Earlier it was reported that the NCAA slapped UNLV with a post season ban for producing a deficient Academic Progress (APR) Score of 925. News flash: We have learned that the NCAA reconsidered its ruling and overturned UNLV’s football postseason ban in 2014.
The NCAA accepted what the school called an “updated” APR score, raising the school’s mark to the minimum 930 needed for postseason eligibility. The ruling came two months after UNLV became the first FBS program banned from postseason play for a deficient APR score. That followed an initial failed appeal to the NCAA.

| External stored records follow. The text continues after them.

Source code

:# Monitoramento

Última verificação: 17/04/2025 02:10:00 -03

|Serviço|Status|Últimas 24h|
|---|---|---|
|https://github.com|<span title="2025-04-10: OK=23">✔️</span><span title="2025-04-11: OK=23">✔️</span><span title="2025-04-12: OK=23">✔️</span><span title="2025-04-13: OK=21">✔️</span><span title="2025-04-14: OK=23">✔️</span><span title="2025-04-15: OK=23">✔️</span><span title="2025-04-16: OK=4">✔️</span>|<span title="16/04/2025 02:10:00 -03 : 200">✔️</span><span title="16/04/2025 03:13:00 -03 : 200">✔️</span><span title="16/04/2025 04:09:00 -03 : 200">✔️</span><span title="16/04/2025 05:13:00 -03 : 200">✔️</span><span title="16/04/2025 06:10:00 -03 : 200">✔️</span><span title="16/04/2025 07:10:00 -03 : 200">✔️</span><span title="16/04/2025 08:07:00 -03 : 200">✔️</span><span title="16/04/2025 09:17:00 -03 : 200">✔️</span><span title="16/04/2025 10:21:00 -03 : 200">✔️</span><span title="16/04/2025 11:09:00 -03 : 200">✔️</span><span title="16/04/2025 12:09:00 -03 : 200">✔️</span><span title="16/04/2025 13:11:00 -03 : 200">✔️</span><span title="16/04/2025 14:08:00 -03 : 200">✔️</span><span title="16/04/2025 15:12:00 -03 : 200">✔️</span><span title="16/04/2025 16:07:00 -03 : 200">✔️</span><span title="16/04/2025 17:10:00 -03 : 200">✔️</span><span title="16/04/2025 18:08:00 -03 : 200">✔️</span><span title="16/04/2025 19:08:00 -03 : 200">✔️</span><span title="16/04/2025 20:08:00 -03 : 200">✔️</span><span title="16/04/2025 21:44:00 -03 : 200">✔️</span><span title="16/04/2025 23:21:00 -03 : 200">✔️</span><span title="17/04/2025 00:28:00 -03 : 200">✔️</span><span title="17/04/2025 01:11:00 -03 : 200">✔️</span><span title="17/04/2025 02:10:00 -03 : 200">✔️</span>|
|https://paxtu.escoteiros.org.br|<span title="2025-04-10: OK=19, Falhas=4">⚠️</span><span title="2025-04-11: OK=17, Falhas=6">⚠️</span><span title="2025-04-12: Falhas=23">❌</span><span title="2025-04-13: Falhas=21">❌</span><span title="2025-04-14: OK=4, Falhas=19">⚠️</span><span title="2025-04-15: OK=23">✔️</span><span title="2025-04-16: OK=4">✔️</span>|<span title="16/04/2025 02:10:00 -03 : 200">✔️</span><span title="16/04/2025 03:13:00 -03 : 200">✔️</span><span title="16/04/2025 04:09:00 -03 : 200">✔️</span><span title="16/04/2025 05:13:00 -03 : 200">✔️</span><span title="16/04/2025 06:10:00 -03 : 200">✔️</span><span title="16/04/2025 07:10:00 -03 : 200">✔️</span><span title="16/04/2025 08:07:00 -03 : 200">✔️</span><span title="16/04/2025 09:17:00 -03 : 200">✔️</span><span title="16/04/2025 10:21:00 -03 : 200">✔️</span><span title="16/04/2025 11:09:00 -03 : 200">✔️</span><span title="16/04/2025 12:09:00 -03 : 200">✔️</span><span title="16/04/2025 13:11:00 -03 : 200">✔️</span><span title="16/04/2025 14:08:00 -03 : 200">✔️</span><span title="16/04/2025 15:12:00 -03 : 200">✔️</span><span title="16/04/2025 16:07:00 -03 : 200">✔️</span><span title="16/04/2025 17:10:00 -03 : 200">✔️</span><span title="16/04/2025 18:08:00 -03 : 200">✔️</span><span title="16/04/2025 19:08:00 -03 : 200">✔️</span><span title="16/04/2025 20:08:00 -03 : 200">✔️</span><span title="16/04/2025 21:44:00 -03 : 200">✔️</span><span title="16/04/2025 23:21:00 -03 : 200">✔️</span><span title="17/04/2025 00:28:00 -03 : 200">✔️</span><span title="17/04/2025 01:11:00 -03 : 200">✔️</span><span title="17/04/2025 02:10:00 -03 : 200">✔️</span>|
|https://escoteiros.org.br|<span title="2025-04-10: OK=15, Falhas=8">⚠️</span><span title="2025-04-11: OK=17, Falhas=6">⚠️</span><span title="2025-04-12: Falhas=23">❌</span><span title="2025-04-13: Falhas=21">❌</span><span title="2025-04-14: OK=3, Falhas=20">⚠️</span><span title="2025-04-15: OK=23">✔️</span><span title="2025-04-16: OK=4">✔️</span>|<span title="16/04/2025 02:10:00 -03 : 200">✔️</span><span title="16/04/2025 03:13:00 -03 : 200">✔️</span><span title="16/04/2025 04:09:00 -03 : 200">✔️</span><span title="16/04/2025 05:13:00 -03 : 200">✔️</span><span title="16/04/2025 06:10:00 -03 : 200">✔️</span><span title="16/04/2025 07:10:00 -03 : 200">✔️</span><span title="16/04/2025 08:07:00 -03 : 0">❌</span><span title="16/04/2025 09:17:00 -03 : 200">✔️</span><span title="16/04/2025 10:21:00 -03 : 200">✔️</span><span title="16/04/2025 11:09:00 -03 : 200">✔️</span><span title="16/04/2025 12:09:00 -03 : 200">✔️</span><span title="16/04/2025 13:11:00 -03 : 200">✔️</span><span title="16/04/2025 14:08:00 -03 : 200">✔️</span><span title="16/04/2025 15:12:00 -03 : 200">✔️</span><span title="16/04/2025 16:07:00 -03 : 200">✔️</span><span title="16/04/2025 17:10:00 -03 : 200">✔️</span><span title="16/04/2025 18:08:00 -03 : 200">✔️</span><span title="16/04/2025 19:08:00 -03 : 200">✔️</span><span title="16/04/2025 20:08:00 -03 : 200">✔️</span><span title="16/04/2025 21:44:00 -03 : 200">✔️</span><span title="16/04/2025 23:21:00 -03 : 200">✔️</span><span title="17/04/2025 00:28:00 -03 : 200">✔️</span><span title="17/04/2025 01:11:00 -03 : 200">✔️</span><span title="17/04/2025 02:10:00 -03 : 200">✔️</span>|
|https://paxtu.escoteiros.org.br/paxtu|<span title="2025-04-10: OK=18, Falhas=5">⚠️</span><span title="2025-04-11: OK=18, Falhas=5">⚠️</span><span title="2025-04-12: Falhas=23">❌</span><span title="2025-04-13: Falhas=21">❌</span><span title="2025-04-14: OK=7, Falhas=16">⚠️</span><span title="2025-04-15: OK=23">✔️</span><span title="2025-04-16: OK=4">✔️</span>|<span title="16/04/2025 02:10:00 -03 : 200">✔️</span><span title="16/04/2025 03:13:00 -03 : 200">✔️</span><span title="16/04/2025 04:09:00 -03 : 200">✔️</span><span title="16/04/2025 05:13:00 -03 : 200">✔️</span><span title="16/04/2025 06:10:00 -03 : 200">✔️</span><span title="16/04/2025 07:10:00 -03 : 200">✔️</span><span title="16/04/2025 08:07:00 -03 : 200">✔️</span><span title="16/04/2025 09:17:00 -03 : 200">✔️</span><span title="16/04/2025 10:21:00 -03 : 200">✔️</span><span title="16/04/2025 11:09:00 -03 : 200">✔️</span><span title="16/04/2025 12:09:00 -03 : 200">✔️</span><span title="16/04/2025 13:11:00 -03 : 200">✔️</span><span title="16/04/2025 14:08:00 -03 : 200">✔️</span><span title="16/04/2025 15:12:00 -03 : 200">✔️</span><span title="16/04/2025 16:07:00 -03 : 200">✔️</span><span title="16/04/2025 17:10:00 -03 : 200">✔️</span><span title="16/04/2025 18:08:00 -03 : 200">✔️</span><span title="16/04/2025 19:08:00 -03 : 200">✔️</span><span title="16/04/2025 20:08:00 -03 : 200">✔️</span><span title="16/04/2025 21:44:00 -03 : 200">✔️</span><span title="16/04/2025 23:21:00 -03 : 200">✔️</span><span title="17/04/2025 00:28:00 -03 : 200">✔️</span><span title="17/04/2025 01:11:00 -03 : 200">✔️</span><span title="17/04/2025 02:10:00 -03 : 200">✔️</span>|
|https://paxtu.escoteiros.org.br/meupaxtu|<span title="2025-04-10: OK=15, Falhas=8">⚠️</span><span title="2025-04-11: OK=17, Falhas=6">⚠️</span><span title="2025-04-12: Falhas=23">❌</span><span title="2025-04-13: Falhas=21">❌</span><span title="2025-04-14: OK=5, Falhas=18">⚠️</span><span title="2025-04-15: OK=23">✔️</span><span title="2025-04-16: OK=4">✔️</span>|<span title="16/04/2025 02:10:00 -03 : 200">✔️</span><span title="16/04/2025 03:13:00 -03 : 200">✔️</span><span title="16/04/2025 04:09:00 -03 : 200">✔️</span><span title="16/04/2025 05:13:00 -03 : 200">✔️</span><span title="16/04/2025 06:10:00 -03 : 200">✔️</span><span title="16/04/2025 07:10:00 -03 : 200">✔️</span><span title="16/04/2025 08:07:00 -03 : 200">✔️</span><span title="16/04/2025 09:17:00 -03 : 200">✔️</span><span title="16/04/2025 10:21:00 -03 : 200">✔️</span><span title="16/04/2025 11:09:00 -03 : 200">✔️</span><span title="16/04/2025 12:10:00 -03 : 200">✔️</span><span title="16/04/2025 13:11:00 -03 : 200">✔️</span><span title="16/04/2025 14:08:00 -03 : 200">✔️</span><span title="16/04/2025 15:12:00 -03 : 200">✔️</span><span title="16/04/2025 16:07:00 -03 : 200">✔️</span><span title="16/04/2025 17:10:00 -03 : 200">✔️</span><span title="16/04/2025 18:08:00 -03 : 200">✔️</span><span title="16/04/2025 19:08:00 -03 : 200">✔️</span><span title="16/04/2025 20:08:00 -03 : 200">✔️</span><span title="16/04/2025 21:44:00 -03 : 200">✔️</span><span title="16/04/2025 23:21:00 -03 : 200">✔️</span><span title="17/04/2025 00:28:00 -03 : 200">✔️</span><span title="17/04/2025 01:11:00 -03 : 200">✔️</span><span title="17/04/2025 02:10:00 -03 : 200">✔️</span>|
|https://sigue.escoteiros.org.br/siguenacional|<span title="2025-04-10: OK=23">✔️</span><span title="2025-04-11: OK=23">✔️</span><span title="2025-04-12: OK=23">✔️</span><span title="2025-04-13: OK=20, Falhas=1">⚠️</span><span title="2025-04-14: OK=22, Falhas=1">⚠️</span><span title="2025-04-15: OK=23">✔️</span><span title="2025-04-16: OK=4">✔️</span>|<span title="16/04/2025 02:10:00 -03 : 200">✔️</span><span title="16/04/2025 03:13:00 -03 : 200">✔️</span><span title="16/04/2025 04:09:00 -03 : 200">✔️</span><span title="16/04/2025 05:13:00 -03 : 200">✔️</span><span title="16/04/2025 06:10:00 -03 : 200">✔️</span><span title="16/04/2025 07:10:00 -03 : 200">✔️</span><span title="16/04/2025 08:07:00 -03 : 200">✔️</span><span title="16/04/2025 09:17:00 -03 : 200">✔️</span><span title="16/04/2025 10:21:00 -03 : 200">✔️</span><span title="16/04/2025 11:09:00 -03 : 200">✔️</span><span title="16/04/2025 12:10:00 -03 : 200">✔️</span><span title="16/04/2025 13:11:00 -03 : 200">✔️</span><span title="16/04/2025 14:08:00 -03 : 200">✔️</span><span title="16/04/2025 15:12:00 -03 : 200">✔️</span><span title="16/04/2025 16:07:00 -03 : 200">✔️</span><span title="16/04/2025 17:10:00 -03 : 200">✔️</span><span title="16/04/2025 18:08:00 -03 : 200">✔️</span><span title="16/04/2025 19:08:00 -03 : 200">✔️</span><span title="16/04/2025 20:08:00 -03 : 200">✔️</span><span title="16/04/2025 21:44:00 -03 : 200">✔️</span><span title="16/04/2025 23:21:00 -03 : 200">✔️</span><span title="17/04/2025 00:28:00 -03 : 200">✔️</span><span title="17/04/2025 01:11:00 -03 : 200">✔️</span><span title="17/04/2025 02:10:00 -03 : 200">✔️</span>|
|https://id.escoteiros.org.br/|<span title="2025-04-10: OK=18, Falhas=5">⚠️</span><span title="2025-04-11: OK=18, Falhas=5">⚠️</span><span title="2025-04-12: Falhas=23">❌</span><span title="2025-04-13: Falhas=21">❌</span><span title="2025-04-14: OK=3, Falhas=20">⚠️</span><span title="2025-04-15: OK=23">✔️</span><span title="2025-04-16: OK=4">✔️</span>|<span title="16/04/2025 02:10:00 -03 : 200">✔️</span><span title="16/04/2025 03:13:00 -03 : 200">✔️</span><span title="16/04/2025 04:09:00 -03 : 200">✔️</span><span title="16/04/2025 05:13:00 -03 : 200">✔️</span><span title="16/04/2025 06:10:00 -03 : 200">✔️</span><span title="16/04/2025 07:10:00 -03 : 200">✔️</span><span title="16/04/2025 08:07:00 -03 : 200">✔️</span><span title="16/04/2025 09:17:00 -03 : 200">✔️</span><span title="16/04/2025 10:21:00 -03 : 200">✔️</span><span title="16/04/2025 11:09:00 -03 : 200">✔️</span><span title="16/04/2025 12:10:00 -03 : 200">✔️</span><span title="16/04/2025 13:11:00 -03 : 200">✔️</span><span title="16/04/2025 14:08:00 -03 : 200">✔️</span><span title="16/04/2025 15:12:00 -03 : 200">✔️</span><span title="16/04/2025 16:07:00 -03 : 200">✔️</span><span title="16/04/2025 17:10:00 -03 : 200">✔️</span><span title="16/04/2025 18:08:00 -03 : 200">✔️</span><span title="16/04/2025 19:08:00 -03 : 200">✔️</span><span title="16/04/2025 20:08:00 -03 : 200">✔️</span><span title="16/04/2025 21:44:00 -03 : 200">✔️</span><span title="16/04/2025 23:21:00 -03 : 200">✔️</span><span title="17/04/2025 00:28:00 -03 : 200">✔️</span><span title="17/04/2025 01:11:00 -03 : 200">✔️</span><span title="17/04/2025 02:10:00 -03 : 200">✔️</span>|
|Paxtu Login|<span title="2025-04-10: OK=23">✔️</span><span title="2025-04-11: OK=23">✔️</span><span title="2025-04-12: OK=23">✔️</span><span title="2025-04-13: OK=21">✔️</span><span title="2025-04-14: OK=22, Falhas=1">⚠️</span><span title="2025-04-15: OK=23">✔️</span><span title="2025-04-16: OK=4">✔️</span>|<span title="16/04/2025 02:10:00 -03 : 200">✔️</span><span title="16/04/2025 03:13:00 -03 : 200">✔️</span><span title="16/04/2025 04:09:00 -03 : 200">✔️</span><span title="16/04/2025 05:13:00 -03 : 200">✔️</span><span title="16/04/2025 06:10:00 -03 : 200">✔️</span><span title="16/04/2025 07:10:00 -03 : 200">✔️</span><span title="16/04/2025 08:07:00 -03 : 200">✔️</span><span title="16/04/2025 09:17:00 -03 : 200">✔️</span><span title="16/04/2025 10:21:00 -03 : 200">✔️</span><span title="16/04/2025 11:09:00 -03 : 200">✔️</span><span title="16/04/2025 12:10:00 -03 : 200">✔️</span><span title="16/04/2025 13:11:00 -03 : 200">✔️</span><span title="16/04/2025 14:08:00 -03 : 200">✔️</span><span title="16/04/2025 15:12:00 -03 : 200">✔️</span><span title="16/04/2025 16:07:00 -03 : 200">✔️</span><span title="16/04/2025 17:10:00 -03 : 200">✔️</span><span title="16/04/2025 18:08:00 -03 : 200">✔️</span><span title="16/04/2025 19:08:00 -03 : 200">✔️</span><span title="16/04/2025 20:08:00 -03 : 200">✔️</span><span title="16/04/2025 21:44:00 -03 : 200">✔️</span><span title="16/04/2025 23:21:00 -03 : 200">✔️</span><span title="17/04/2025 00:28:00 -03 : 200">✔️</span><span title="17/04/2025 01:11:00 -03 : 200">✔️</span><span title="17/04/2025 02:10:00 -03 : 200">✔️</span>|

To attain that minimum 930 score (out of a possible 1,000), schools must graduate roughly 50 percent of its athletes. The number is calcuated over a four-year rolling average. The standard was raised from 925 in 2011. The school said adjustments in scores from 2009-10 through 2012-13 were the difference.
Idaho now is the only FBS school ever to be banned from the postseason due to deficient APR score.
UNLV AD Tina Kunzer-Murphy told CBSSports.com’s Dennis Dodd
“We’re just ecstatic for our [academic] guys just staying at it” .
Kunzer-Murphy explained to Dodd that the school reapplied to the NCAA after recalculating some scores. The school found that some players not counted in the APR score were so close to graduation — in some cases three credit hours — it didn’t make sense to penalize the athletes or UNLV. The NCAA agreed, receiving the new information on Friday and issuing its ruling on Thursday.
This is great news for the school from the Mountain West Conference.